Information shown Block Start

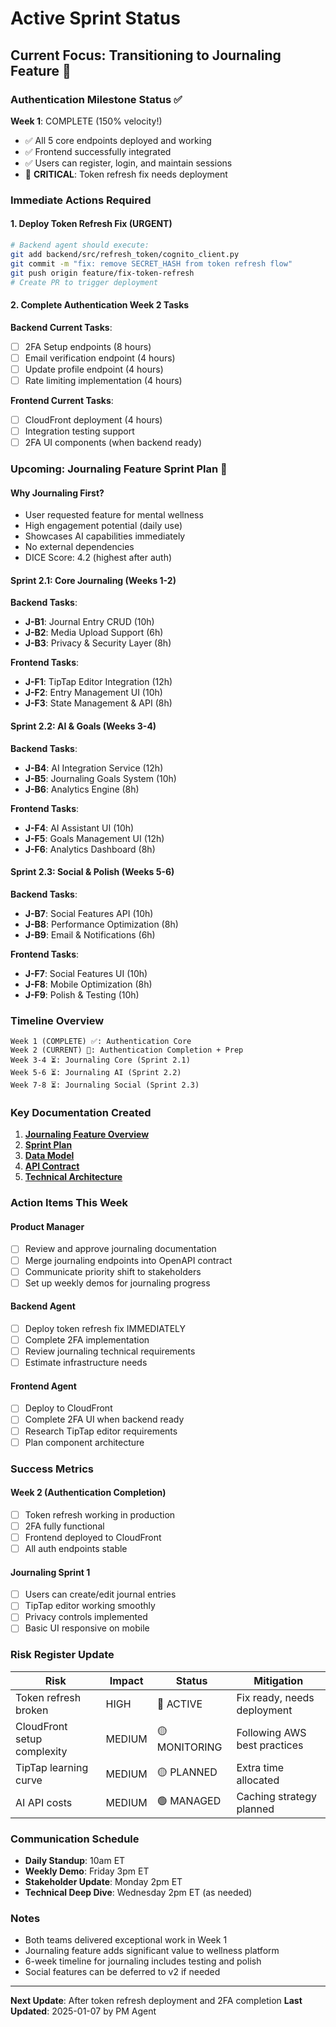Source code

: # Active Sprint Status

## Current Focus: Transitioning to Journaling Feature 🎯

### Authentication Milestone Status ✅
**Week 1**: COMPLETE (150% velocity!)
- ✅ All 5 core endpoints deployed and working
- ✅ Frontend successfully integrated
- ✅ Users can register, login, and maintain sessions
- 🚨 **CRITICAL**: Token refresh fix needs deployment

### Immediate Actions Required

#### 1. Deploy Token Refresh Fix (URGENT)
```bash
# Backend agent should execute:
git add backend/src/refresh_token/cognito_client.py
git commit -m "fix: remove SECRET_HASH from token refresh flow"
git push origin feature/fix-token-refresh
# Create PR to trigger deployment
```

#### 2. Complete Authentication Week 2 Tasks
**Backend Current Tasks**:
- [ ] 2FA Setup endpoints (8 hours)
- [ ] Email verification endpoint (4 hours) 
- [ ] Update profile endpoint (4 hours)
- [ ] Rate limiting implementation (4 hours)

**Frontend Current Tasks**:
- [ ] CloudFront deployment (4 hours)
- [ ] Integration testing support
- [ ] 2FA UI components (when backend ready)

### Upcoming: Journaling Feature Sprint Plan 📓

#### Why Journaling First?
- User requested feature for mental wellness
- High engagement potential (daily use)
- Showcases AI capabilities immediately  
- No external dependencies
- DICE Score: 4.2 (highest after auth)

#### Sprint 2.1: Core Journaling (Weeks 1-2)
**Backend Tasks**:
- **J-B1**: Journal Entry CRUD (10h)
- **J-B2**: Media Upload Support (6h)
- **J-B3**: Privacy & Security Layer (8h)

**Frontend Tasks**:
- **J-F1**: TipTap Editor Integration (12h)
- **J-F2**: Entry Management UI (10h)
- **J-F3**: State Management & API (8h)

#### Sprint 2.2: AI & Goals (Weeks 3-4)
**Backend Tasks**:
- **J-B4**: AI Integration Service (12h)
- **J-B5**: Journaling Goals System (10h)
- **J-B6**: Analytics Engine (8h)

**Frontend Tasks**:
- **J-F4**: AI Assistant UI (10h)
- **J-F5**: Goals Management UI (12h)
- **J-F6**: Analytics Dashboard (8h)

#### Sprint 2.3: Social & Polish (Weeks 5-6)
**Backend Tasks**:
- **J-B7**: Social Features API (10h)
- **J-B8**: Performance Optimization (8h)
- **J-B9**: Email & Notifications (6h)

**Frontend Tasks**:
- **J-F7**: Social Features UI (10h)
- **J-F8**: Mobile Optimization (8h)
- **J-F9**: Polish & Testing (10h)

### Timeline Overview

```
Week 1 (COMPLETE) ✅: Authentication Core
Week 2 (CURRENT) 🔄: Authentication Completion + Prep
Week 3-4 ⏳: Journaling Core (Sprint 2.1)
Week 5-6 ⏳: Journaling AI (Sprint 2.2)  
Week 7-8 ⏳: Journaling Social (Sprint 2.3)
```

### Key Documentation Created

1. **[Journaling Feature Overview](../docs/features/journaling/feature-overview.md)**
2. **[Sprint Plan](../docs/features/journaling/sprint-plan.md)**
3. **[Data Model](../docs/features/journaling/data-model.md)**
4. **[API Contract](../docs/features/journaling/api-contract.md)**
5. **[Technical Architecture](../docs/features/journaling/technical-architecture.md)**

### Action Items This Week

#### Product Manager
- [ ] Review and approve journaling documentation
- [ ] Merge journaling endpoints into OpenAPI contract
- [ ] Communicate priority shift to stakeholders
- [ ] Set up weekly demos for journaling progress

#### Backend Agent  
- [ ] Deploy token refresh fix IMMEDIATELY
- [ ] Complete 2FA implementation
- [ ] Review journaling technical requirements
- [ ] Estimate infrastructure needs

#### Frontend Agent
- [ ] Deploy to CloudFront
- [ ] Complete 2FA UI when backend ready
- [ ] Research TipTap editor requirements
- [ ] Plan component architecture

### Success Metrics

#### Week 2 (Authentication Completion)
- [ ] Token refresh working in production
- [ ] 2FA fully functional
- [ ] Frontend deployed to CloudFront
- [ ] All auth endpoints stable

#### Journaling Sprint 1
- [ ] Users can create/edit journal entries
- [ ] TipTap editor working smoothly
- [ ] Privacy controls implemented
- [ ] Basic UI responsive on mobile

### Risk Register Update

| Risk | Impact | Status | Mitigation |
|------|--------|--------|------------|
| Token refresh broken | HIGH | 🔴 ACTIVE | Fix ready, needs deployment |
| CloudFront setup complexity | MEDIUM | 🟡 MONITORING | Following AWS best practices |
| TipTap learning curve | MEDIUM | 🟡 PLANNED | Extra time allocated |
| AI API costs | MEDIUM | 🟢 MANAGED | Caching strategy planned |

### Communication Schedule

- **Daily Standup**: 10am ET
- **Weekly Demo**: Friday 3pm ET  
- **Stakeholder Update**: Monday 2pm ET
- **Technical Deep Dive**: Wednesday 2pm ET (as needed)

### Notes

- Both teams delivered exceptional work in Week 1
- Journaling feature adds significant value to wellness platform
- 6-week timeline for journaling includes testing and polish
- Social features can be deferred to v2 if needed

---

**Next Update**: After token refresh deployment and 2FA completion
**Last Updated**: 2025-01-07 by PM Agent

Information shown Block End

Brief: Using the listing above, list every line in which the string "Users" occurs.

Answer below:
- ✅ Users can register, login, and maintain sessions
- [ ] Users can create/edit journal entries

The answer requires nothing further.